● WHAT YOU HAVE TO DO: How many lines in the data below contain the string "design"? Answer with the number only.

● DATA EXCERPTS:

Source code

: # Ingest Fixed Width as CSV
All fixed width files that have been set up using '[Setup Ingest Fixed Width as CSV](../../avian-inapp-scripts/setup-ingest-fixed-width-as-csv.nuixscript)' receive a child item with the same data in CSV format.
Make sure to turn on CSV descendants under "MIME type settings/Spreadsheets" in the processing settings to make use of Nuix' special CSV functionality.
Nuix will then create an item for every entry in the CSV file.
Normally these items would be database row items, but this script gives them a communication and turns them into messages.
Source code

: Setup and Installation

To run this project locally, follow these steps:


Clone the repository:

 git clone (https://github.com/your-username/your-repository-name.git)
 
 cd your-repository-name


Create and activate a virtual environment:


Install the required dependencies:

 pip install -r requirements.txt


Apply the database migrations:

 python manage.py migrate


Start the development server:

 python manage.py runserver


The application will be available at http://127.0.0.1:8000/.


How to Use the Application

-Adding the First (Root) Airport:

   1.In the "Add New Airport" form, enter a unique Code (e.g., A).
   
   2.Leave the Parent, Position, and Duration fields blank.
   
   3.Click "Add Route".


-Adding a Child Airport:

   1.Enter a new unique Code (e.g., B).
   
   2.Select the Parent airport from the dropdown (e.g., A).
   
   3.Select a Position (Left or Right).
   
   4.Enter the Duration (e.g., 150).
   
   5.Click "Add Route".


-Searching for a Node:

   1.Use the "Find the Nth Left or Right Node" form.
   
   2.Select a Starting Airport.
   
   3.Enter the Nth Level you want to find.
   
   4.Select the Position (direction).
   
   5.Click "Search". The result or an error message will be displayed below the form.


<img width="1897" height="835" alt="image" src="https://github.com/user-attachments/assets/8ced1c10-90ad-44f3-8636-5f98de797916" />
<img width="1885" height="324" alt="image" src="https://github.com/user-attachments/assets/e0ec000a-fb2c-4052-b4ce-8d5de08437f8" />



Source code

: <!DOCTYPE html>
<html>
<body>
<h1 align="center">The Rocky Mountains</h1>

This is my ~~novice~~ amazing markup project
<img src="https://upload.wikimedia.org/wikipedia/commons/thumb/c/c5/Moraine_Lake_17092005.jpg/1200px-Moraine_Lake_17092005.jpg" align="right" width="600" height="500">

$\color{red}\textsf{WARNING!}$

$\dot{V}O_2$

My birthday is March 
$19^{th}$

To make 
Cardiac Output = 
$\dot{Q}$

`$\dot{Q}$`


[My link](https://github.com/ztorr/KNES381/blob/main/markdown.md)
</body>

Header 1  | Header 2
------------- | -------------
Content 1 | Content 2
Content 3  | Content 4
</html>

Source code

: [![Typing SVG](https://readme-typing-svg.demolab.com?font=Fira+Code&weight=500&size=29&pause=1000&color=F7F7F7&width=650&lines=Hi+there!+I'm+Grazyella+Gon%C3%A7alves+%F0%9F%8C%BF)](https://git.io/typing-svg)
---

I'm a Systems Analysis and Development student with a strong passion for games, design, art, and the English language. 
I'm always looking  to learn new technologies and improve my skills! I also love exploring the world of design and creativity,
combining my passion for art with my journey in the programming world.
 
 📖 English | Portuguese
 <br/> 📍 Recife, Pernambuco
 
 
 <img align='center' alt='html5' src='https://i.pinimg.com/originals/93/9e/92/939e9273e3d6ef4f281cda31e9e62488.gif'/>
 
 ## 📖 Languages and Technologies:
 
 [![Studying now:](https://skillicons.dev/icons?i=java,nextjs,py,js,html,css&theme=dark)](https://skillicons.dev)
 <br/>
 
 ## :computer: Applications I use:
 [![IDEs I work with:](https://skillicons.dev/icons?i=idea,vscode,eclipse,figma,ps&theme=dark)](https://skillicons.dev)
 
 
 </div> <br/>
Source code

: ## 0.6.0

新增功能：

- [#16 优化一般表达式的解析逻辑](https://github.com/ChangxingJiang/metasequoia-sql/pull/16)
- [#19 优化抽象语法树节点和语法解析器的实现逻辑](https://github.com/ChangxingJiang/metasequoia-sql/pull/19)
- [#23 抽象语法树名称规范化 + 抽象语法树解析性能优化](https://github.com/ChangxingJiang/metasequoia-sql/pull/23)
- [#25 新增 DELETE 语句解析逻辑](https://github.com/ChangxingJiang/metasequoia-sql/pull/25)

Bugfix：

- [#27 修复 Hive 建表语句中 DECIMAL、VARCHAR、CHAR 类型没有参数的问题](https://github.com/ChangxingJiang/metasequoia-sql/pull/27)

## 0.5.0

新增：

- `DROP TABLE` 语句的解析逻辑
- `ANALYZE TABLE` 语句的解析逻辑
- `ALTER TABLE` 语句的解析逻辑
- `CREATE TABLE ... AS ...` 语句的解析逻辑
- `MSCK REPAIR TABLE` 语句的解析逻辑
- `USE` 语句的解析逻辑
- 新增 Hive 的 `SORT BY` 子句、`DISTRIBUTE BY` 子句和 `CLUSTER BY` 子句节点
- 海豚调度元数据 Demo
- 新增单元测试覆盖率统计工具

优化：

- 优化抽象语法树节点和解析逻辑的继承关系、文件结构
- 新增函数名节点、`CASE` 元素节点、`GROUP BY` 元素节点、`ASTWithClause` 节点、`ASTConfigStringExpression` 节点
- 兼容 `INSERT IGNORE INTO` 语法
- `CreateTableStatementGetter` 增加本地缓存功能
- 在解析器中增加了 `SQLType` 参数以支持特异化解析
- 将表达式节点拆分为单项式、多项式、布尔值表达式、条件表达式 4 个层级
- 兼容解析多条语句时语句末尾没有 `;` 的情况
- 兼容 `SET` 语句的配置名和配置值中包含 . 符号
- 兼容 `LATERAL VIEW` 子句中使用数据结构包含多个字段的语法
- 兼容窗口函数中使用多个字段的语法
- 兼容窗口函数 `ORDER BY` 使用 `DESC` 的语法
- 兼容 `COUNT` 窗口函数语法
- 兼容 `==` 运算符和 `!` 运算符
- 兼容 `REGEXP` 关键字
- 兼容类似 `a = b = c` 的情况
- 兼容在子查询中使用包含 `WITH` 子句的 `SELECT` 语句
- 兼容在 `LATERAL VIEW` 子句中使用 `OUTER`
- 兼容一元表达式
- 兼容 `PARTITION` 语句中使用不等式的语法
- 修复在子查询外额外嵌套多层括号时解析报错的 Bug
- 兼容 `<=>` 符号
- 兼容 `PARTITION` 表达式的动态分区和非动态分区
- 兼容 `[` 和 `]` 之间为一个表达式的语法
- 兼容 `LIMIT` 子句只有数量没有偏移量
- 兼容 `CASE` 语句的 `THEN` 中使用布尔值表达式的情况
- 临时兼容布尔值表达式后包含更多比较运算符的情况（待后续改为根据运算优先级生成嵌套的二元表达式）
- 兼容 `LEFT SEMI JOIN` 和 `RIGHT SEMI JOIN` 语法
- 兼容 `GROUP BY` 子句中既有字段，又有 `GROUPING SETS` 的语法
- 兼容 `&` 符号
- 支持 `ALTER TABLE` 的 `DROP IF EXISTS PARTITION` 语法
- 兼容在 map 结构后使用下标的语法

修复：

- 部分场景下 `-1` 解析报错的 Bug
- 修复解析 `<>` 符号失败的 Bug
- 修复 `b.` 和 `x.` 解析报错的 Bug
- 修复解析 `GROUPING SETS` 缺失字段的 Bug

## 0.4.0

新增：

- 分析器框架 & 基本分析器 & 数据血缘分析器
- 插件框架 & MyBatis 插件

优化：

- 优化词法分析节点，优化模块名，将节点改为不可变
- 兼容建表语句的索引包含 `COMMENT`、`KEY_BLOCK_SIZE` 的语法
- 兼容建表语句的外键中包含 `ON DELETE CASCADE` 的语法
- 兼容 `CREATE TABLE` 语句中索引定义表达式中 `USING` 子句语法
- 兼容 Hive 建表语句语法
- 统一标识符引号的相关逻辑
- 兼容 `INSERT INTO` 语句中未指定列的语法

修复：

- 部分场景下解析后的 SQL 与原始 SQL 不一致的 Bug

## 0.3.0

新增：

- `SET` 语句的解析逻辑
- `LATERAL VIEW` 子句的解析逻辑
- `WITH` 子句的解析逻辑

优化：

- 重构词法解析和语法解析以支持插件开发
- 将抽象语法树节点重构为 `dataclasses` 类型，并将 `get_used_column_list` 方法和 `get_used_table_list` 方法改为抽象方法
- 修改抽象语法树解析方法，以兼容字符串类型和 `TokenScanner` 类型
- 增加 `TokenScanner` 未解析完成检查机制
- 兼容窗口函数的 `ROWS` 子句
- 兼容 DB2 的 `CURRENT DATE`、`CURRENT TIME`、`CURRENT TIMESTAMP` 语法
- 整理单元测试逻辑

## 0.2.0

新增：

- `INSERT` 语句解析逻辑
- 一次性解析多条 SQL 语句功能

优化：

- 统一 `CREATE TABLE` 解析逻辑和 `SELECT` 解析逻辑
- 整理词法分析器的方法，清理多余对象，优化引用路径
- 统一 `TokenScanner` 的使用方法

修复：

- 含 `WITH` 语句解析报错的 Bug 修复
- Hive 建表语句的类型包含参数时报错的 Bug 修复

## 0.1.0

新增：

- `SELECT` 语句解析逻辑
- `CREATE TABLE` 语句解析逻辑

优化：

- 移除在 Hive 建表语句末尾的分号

● OUTPUT FOR THIS TASK: 2